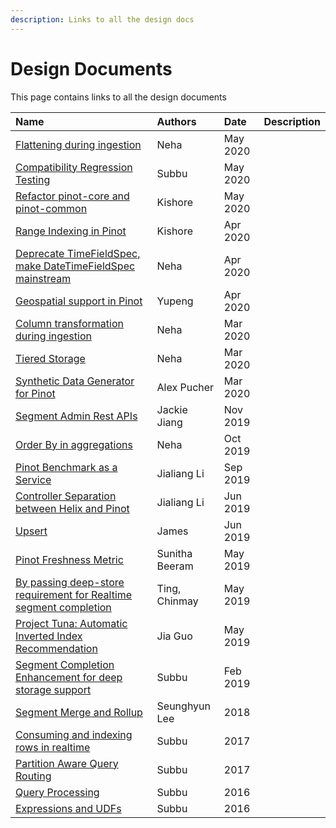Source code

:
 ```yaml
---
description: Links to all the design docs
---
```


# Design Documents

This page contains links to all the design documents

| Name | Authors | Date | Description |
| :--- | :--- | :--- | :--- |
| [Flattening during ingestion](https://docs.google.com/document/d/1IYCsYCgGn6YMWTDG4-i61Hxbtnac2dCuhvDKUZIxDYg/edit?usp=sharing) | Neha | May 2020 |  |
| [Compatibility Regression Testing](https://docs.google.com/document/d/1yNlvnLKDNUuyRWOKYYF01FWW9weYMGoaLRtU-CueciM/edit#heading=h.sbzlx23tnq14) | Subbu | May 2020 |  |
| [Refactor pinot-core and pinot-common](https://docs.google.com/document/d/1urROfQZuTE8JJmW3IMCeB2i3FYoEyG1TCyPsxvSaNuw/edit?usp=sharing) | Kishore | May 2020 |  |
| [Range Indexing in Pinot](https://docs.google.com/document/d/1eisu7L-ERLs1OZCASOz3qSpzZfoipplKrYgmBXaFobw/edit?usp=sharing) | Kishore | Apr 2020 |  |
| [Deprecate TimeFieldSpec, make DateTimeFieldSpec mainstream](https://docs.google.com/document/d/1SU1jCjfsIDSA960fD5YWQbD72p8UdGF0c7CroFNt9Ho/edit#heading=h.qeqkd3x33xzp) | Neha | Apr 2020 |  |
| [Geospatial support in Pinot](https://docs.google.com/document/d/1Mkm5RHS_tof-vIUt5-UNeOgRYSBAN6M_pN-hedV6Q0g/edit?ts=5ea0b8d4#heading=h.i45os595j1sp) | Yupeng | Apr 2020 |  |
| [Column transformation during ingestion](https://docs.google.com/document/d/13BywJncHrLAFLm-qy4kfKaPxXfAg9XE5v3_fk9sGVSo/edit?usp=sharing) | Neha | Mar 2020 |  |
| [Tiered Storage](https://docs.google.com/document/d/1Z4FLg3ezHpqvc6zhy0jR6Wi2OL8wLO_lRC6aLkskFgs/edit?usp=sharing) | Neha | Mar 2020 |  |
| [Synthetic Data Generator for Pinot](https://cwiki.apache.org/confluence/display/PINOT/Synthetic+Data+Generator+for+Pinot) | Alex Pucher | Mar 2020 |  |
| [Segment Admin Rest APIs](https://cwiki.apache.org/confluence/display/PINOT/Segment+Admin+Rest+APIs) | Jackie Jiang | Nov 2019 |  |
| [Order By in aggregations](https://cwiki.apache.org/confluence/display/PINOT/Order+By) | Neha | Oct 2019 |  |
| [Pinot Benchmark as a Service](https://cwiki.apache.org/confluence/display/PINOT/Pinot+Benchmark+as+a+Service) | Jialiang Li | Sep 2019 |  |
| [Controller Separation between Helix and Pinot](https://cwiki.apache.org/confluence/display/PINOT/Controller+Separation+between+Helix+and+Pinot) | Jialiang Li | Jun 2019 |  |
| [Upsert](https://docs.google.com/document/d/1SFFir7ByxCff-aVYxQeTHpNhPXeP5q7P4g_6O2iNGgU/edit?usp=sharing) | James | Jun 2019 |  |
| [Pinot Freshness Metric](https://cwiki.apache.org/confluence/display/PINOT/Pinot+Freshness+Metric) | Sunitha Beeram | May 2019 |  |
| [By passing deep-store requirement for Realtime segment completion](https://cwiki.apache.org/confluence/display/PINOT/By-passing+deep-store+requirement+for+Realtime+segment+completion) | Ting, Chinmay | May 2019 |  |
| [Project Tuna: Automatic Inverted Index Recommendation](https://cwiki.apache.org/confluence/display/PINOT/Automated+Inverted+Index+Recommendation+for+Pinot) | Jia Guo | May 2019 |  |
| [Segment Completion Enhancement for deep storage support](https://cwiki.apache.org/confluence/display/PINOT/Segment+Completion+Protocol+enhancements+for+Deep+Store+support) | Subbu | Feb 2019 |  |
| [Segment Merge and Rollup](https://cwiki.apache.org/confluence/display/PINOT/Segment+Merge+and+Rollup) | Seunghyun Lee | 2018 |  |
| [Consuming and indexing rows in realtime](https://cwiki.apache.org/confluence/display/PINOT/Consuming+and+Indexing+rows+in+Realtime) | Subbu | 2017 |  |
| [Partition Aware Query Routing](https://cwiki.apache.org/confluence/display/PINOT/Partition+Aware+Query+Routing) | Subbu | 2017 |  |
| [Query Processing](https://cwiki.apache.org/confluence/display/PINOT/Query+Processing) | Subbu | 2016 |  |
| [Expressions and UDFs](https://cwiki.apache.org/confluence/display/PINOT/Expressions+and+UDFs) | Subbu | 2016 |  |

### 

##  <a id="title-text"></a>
════
■ THE PROBLEM ■
Each of the lines above should be transcribed exactly; no image is to be copied.

■ PROBLEM SOLUTION ■
Source code

:
 ```yaml
---
description: Links to all the design docs
---
```


# Design Documents

This page contains links to all the design documents

| Name | Authors | Date | Description |
| :--- | :--- | :--- | :--- |
| [Flattening during ingestion](https://docs.google.com/document/d/1IYCsYCgGn6YMWTDG4-i61Hxbtnac2dCuhvDKUZIxDYg/edit?usp=sharing) | Neha | May 2020 |  |
| [Compatibility Regression Testing](https://docs.google.com/document/d/1yNlvnLKDNUuyRWOKYYF01FWW9weYMGoaLRtU-CueciM/edit#heading=h.sbzlx23tnq14) | Subbu | May 2020 |  |
| [Refactor pinot-core and pinot-common](https://docs.google.com/document/d/1urROfQZuTE8JJmW3IMCeB2i3FYoEyG1TCyPsxvSaNuw/edit?usp=sharing) | Kishore | May 2020 |  |
| [Range Indexing in Pinot](https://docs.google.com/document/d/1eisu7L-ERLs1OZCASOz3qSpzZfoipplKrYgmBXaFobw/edit?usp=sharing) | Kishore | Apr 2020 |  |
| [Deprecate TimeFieldSpec, make DateTimeFieldSpec mainstream](https://docs.google.com/document/d/1SU1jCjfsIDSA960fD5YWQbD72p8UdGF0c7CroFNt9Ho/edit#heading=h.qeqkd3x33xzp) | Neha | Apr 2020 |  |
| [Geospatial support in Pinot](https://docs.google.com/document/d/1Mkm5RHS_tof-vIUt5-UNeOgRYSBAN6M_pN-hedV6Q0g/edit?ts=5ea0b8d4#heading=h.i45os595j1sp) | Yupeng | Apr 2020 |  |
| [Column transformation during ingestion](https://docs.google.com/document/d/13BywJncHrLAFLm-qy4kfKaPxXfAg9XE5v3_fk9sGVSo/edit?usp=sharing) | Neha | Mar 2020 |  |
| [Tiered Storage](https://docs.google.com/document/d/1Z4FLg3ezHpqvc6zhy0jR6Wi2OL8wLO_lRC6aLkskFgs/edit?usp=sharing) | Neha | Mar 2020 |  |
| [Synthetic Data Generator for Pinot](https://cwiki.apache.org/confluence/display/PINOT/Synthetic+Data+Generator+for+Pinot) | Alex Pucher | Mar 2020 |  |
| [Segment Admin Rest APIs](https://cwiki.apache.org/confluence/display/PINOT/Segment+Admin+Rest+APIs) | Jackie Jiang | Nov 2019 |  |
| [Order By in aggregations](https://cwiki.apache.org/confluence/display/PINOT/Order+By) | Neha | Oct 2019 |  |
| [Pinot Benchmark as a Service](https://cwiki.apache.org/confluence/display/PINOT/Pinot+Benchmark+as+a+Service) | Jialiang Li | Sep 2019 |  |
| [Controller Separation between Helix and Pinot](https://cwiki.apache.org/confluence/display/PINOT/Controller+Separation+between+Helix+and+Pinot) | Jialiang Li | Jun 2019 |  |
| [Upsert](https://docs.google.com/document/d/1SFFir7ByxCff-aVYxQeTHpNhPXeP5q7P4g_6O2iNGgU/edit?usp=sharing) | James | Jun 2019 |  |
| [Pinot Freshness Metric](https://cwiki.apache.org/confluence/display/PINOT/Pinot+Freshness+Metric) | Sunitha Beeram | May 2019 |  |
| [By passing deep-store requirement for Realtime segment completion](https://cwiki.apache.org/confluence/display/PINOT/By-passing+deep-store+requirement+for+Realtime+segment+completion) | Ting, Chinmay | May 2019 |  |
| [Project Tuna: Automatic Inverted Index Recommendation](https://cwiki.apache.org/confluence/display/PINOT/Automated+Inverted+Index+Recommendation+for+Pinot) | Jia Guo | May 2019 |  |
| [Segment Completion Enhancement for deep storage support](https://cwiki.apache.org/confluence/display/PINOT/Segment+Completion+Protocol+enhancements+for+Deep+Store+support) | Subbu | Feb 2019 |  |
| [Segment Merge and Rollup](https://cwiki.apache.org/confluence/display/PINOT/Segment+Merge+and+Rollup) | Seunghyun Lee | 2018 |  |
| [Consuming and indexing rows in realtime](https://cwiki.apache.org/confluence/display/PINOT/Consuming+and+Indexing+rows+in+Realtime) | Subbu | 2017 |  |
| [Partition Aware Query Routing](https://cwiki.apache.org/confluence/display/PINOT/Partition+Aware+Query+Routing) | Subbu | 2017 |  |
| [Query Processing](https://cwiki.apache.org/confluence/display/PINOT/Query+Processing) | Subbu | 2016 |  |
| [Expressions and UDFs](https://cwiki.apache.org/confluence/display/PINOT/Expressions+and+UDFs) | Subbu | 2016 |  |

### 

##  <a id="title-text"></a>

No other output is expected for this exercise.